I love a good ad. Even when I know I am being blatantly marketed to, and the promised benefits may not eventuate, I've been prepared to buy a product or service on the basis of an engaging ad campaign.
I've bought mascara based on advertisements featuring gorgeous models with eyes you could get lost in. I've bought skin cream on the promise my laugh lines would disappear in a matter of weeks. And I've been moved to buy kids' toys and games where the ads show unbridled joy and rapture on the faces of adorable children at play.
But I'm not a sucker and I wouldn't let a clever marketing campaign influence me on significant purchases.
I can live with paying $100 only to find I still have wrinkles after a month. I couldn't live so easily knowing I had lost thousands of dollars because marketing promises had not been kept.
There's a reason great ads with exaggerated promises never feature in the financial services industry. Like me, nobody will tolerate deceptive or exaggerated advertising when our wealth or our financial future is involved.
The regulator is on to it and makes sure no entities operating in the financial sector overstate benefits or understate costs.
The problem is, there's marketing and then there's guerilla marketing. There has been evidence of the latter in the KiwiSaver space lately. I hope nobody gets suckered.
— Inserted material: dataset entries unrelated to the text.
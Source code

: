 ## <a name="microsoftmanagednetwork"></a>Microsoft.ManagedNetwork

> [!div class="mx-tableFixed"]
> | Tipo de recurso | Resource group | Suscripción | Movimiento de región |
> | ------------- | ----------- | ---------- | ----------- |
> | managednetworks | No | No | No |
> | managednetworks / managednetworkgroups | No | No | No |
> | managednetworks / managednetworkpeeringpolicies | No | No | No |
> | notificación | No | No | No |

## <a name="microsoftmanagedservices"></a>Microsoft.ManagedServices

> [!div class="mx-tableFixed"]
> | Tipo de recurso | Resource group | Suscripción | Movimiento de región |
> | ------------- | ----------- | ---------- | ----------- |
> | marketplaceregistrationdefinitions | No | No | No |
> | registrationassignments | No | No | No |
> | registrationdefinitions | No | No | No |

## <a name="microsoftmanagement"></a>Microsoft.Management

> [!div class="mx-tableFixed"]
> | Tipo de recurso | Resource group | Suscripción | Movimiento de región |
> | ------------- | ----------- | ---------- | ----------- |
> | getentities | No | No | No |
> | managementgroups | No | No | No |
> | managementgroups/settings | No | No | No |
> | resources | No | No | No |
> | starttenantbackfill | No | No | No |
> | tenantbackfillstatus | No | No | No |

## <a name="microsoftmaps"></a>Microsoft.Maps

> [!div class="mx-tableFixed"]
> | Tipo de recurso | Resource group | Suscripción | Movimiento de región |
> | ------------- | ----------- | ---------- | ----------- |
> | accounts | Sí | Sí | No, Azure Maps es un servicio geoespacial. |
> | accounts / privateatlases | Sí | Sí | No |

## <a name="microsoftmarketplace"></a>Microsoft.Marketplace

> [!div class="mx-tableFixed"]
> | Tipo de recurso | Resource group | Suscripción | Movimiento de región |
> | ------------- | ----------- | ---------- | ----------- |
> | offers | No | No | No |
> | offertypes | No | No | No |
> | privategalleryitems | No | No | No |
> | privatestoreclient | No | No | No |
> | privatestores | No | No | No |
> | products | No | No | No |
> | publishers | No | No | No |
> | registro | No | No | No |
Guerilla marketing is a term used to describe an unconventional advertising approach designed to reach a broad audience at a low cost. It is often used by small businesses or newcomers wanting to stand out, without breaking the bank.
One of the cheapest ways to advertise any product or service is to get the media talking about it. If you can convince the media, you can get in front of thousands of people at no cost. Of course, the media are not PR agents and will not just write about your product or service for the sake of it.
They will, however, write about you if you give them something juicy - the more surprising, shocking or revealing your campaign, the more likely you are to get mass media coverage.
So we've seen numerous articles - some written as straight press releases, with no cross-referencing nor fact-checking - suggesting skullduggery exists in the KiwiSaver industry with providers ripping members off and deliberately hiding fees.
So much so that apparently once KiwiSaver providers are required to disclose fees, members are going to be so horrified they're going to run for the hills...
News flash - KiwiSaver providers are required to disclose fees fully, the form of disclosure has been dictated by the regulator and the regulator has full oversight of how much is charged and looks to ensure that fees are reasonable.
Then there's the claim that all KiwiSaver providers, bar one, are doing their members out of at least $65,000 over a lifetime. This claim is based on many assumptions and the claimant has no track record of making any money for members; and there's no mention of investment returns which could make far more of a difference to peoples' retirement balances over a lifetime than fees will.
But, hey, never let the facts spoil a good story.
Being swayed by marketing in the purchase of beauty products is one thing; with financial products it's quite another.
Waiting a month to see if a product works is easy. Giving it a lifetime and hoping it meets its promises? Hmmm.